Brandon, do you foil at all, or do you just cook straight through to final temperature?

Thanks for the assistance, everyone.  I really appreciate the guidance.


----------



## brandon91

Rorschach said:


> Okay - I just got done eating some of the brisket leftovers for supper and finally got into the meat from the brisket point.  I cut off about a 2.5" wide strip of the point, sliced it into 3/16"-1/4" slices and left some 1" on a side cubes (burnt end-ish looking things) as well, enclosed them in a foil pouch with some of the drippings saved from the smoker on saturday, and baked them in a toaster oven for 30min at around 225F.  The result was very juicy and tasty (in my opinion)...night and day difference from the product that came off the flat end of the brisket initially.
> 
> Remembering back to the initial experience with this brisket, the slices definitely were not springy, which seems to indicate that it was over-cooked, correct?  If that's the case, how did supper tonight come out good?  Was that because of the juice added?  Or maybe simply as a result of the cuts coming from the point rather than the flat?  A lot of variables here...
> 
> Brandon, do you foil at all, or do you just cook straight through to final temperature?
> 
> Thanks for the assistance, everyone.  I really appreciate the guidance.


The point end is forgiving considering it is very fatty, the extended cooking time in a moist environment is probably why it turned out better as leftovers. If the flat was falling apart and dry that would lead me to believe it was overcooked, but without being there i couldn't say for sure. Brisket is a very uneven cut of meat and is difficult to get the same doneness throughout, this is why some people separate the flat and point end while part way through and continue cooking the point in some manner (such as burnt ends). I do foil brisket, usually around 160F when the stall starts, usually 7-8 hours in.


----------



## rorschach

Your experience has been that it enters the stall around 7-8hrs in??  Wow, mine was stalling, at least at the point I was probing, at less than 3 hours in.  Is that even possible?  Or, was I probing in the wrong place?

Also, is there any downside to probing around the piece of meat? I.e., does poking 5-8 holes in the meat adversely affect the final product's quality, let out juices, etc.?

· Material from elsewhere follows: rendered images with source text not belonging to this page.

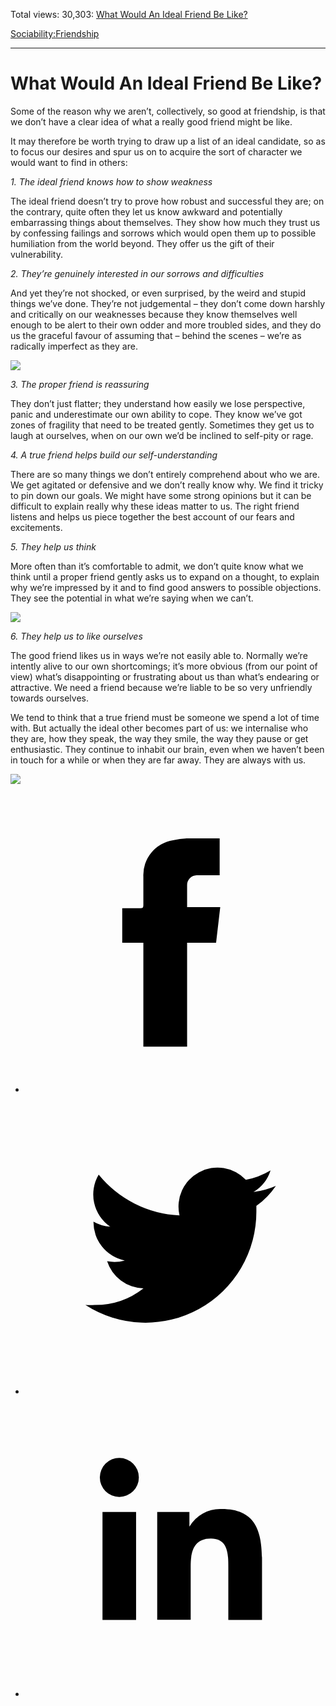 Total views: 30,303: [What Would An Ideal Friend Be Like?](https://www.theschooloflife.com/thebookoflife/what-would-an-ideal-friend-be-like/)

[Sociability:](https://www.theschooloflife.com/thebookoflife/category/sociability/)[Friendship](https://www.theschooloflife.com/thebookoflife/category/sociability/friendship/)

* * *

# What Would An Ideal Friend Be Like?
<style>
						.alignnone {
  display: block;
  margin-left: auto;
  margin-right: auto;
  align: center:
}

.addtoany_share_save_container {
display:none;
}

.wp-block-image {
		display: block;
  margin-left: auto;
  margin-right: auto;
  width: 50%;
}

.aligncenter {
display: block;
  margin-left: auto;
  margin-right: auto;
  align: center:
}

@media only screen and (max-width: 500px) {
  .wp-block-image {
		display: block;
  margin-left: auto;
  margin-right: auto;
  width: 100%;
} }

h1 {max-width: 600px !important;
}
.s18-single-post .content-area .site-main article .post-cat-header-display + .old-wrapper p {
    font-size: 1.200em
}
						</style>

Some of the reason why we aren’t, collectively, so good at friendship, is that we don’t have a clear idea of what a really good friend might be like.

It may therefore be worth trying to draw up a list of an ideal candidate, so as to focus our desires and spur us on to acquire the sort of character we would want to find in others:

_1. The ideal friend knows how to show weakness_

The ideal friend doesn’t try to prove how robust and successful they are; on the contrary, quite often they let us know awkward and potentially embarrassing things about themselves. They show how much they trust us by confessing failings and sorrows which would open them up to possible humiliation from the world beyond. They offer us the gift of their vulnerability.

_2. They’re genuinely interested in our sorrows and difficulties_

And yet they’re not shocked, or even surprised, by the weird and stupid things we’ve done. They’re not judgemental – they don’t come down harshly and critically on our weaknesses because they know themselves well enough to be alert to their own odder and more troubled sides, and they do us the graceful favour of assuming that – behind the scenes – we’re as radically imperfect as they are.

![](https://www.theschooloflife.com/thebookoflife/wp-content/uploads/2018/01/858px-Portrait_de_lartiste_avec_un_ami_by_Raffaello_Sanzio_from_C2RMF_retouched.jpg)

_3. The proper friend is reassuring_

They don’t just flatter; they understand how easily we lose perspective, panic and underestimate our own ability to cope. They know we’ve got zones of fragility that need to be treated gently. Sometimes they get us to laugh at ourselves, when on our own we’d be inclined to self-pity or rage.

_4. A true friend helps build our self-understanding_

There are so many things we don’t entirely comprehend about who we are. We get agitated or defensive and we don’t really know why. We find it tricky to pin down our goals. We might have some strong opinions but it can be difficult to explain really why these ideas matter to us. The right friend listens and helps us piece together the best account of our fears and excitements.

_5. They help us think_

More often than it’s comfortable to admit, we don’t quite know what we think until a proper friend gently asks us to expand on a thought, to explain why we’re impressed by it and to find good answers to possible objections. They see the potential in what we’re saying when we can’t.

![](https://www.theschooloflife.com/thebookoflife/wp-content/uploads/2018/01/800px-WomenofAlgiers.jpg)

_6. They help us to like ourselves_

The good friend likes us in ways we’re not easily able to. Normally we’re intently alive to our own shortcomings; it’s more obvious (from our point of view) what’s disappointing or frustrating about us than what’s endearing or attractive. We need a friend because we’re liable to be so very unfriendly towards ourselves.

We tend to think that a true friend must be someone we spend a lot of time with. But actually the ideal other becomes part of us: we internalise who they are, how they speak, the way they smile, the way they pause or get enthusiastic. They continue to inhabit our brain, even when we haven’t been in touch for a while or when they are far away. They are always with us.

[![](https://img.youtube.com/vi/LGinimRIl04/0.jpg)](https://www.youtube.com/embed/LGinimRIl04 '')
<style>
    .iframe-class { display: block !important; }
</style>

- [<svg xmlns="http://www.w3.org/2000/svg" viewbox="0 0 26 26"><title>Facebook</title>
                    <g>
                        <path d="M8.38,10H9.92c.2,0,.29,0,.29-.28,0-.82,0-1.64,0-2.46a3.05,3.05,0,0,1,2.57-3.15A7.22,7.22,0,0,1,14,3.95c.86,0,1.71,0,2.57,0h.25v3.2h-2A.85.85,0,0,0,14,8c0,.62,0,1.24,0,1.91h2.87L16.51,13H14v9H10.21V13H8.38Z"></path>
                    </g>
                </svg>](http://www.facebook.com/sharer/sharer.php?u=https://www.theschooloflife.com/thebookoflife/what-would-an-ideal-friend-be-like/)
- [<svg xmlns="http://www.w3.org/2000/svg" viewbox="0 0 26 26"><title>Twitter</title>
                    <path d="M21.69,7.9a6.75,6.75,0,0,1-1.94.53,3.39,3.39,0,0,0,1.48-1.87,6.76,6.76,0,0,1-2.14.82,3.38,3.38,0,0,0-5.75,3.08,9.59,9.59,0,0,1-7-3.53,3.38,3.38,0,0,0,1,4.51A3.36,3.36,0,0,1,5.89,11v0A3.38,3.38,0,0,0,8.6,14.37a3.39,3.39,0,0,1-1.53.06,3.38,3.38,0,0,0,3.15,2.35A6.78,6.78,0,0,1,6,18.22a6.87,6.87,0,0,1-.81,0A9.6,9.6,0,0,0,20,10.08q0-.22,0-.44A6.86,6.86,0,0,0,21.69,7.9Z"></path>
                </svg>](http://twitter.com/share?url=https://www.theschooloflife.com/thebookoflife/what-would-an-ideal-friend-be-like/&text=&via=theschooloflife)
- [<svg xmlns="http://www.w3.org/2000/svg" viewbox="0 0 26 26"><title>LinkedIn</title>
<path class="cls-2" d="M6.67,10H9.58v9.36H6.67ZM8.13,5.32A1.69,1.69,0,1,1,6.44,7,1.69,1.69,0,0,1,8.13,5.32"></path><path class="cls-2" d="M11.41,10H14.2v1.28h0A3.06,3.06,0,0,1,17,9.75c2.95,0,3.49,1.94,3.49,4.46v5.14H17.57V14.79c0-1.09,0-2.48-1.51-2.48s-1.75,1.18-1.75,2.4v4.63H11.41Z"></path></svg>](https://www.linkedin.com/shareArticle?mini=true&url=https://www.theschooloflife.com/thebookoflife/what-would-an-ideal-friend-be-like/)
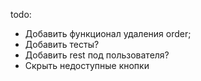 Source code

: todo:

- Добавить функционал удаления order;
- Добавить тесты?
- Добавить rest под пользователя?
- Скрыть недоступные кнопки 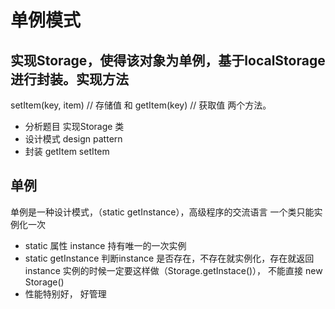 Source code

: # 单例模式

## 实现Storage，使得该对象为**单例**，基于localStorage 进行封装。实现方法
setItem(key, item) // 存储值 和 getItem(key) // 获取值 两个方法。

- 分析题目
实现Storage 类
- 设计模式 design pattern
- 封装 
    getItem
    setItem

## 单例
单例是一种设计模式，（static getInstance），高级程序的交流语言
一个类只能实例化一次
- static 属性 instance 持有唯一的一次实例
- static getInstance 判断instance 是否存在，不存在就实例化，存在就返回instance
    实例的时候一定要这样做（Storage.getInstace()）， 不能直接 new Storage() 
- 性能特别好， 好管理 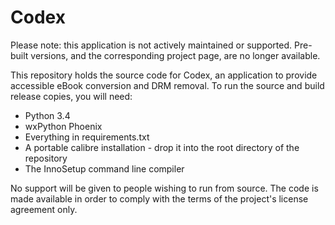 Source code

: # Codex

Please note: this application is not actively maintained or supported.  Pre-built versions, and the corresponding project page, are no longer available.

This repository holds the source code for Codex, an application to provide accessible eBook conversion and DRM removal.  To run the source and build release copies, you will need:
- Python 3.4
- wxPython Phoenix
- Everything in requirements.txt
- A portable calibre installation - drop it into the root directory of the repository
- The InnoSetup command line compiler

No support will be given to people wishing to run from source.  The code is made available in order to comply with the terms of the project's license agreement only.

Did not get a chance to check the accuracy of the smoker's temperature sensor last night, so that could still be a source of errant information.


brandon91 said:


> The point end is forgiving considering it is very fatty, the extended cooking time in a moist environment is probably why it turned out better as leftovers. If the flat was falling apart and dry that would lead me to believe it was overcooked, but without being there i couldn't say for sure. Brisket is a very uneven cut of meat and is difficult to get the same doneness throughout, this is why some people separate the flat and point end while part way through and continue cooking the point in some manner (such as burnt ends). I do foil brisket, usually around 160F when the stall starts, usually 7-8 hours in.


----------



## rorschach

This is all leading me to believe that you really have to go by feel with these things.  In the youtube series posted by Aaron Franklin (Franklin BBQ), it doesn't seem that he even temperature probes his, but rather goes by feel.  Could be wrong on that, but you definitely see him test the wrapped brisket for how it bends/wobbles, and you never see a temp probe stuck into the meat.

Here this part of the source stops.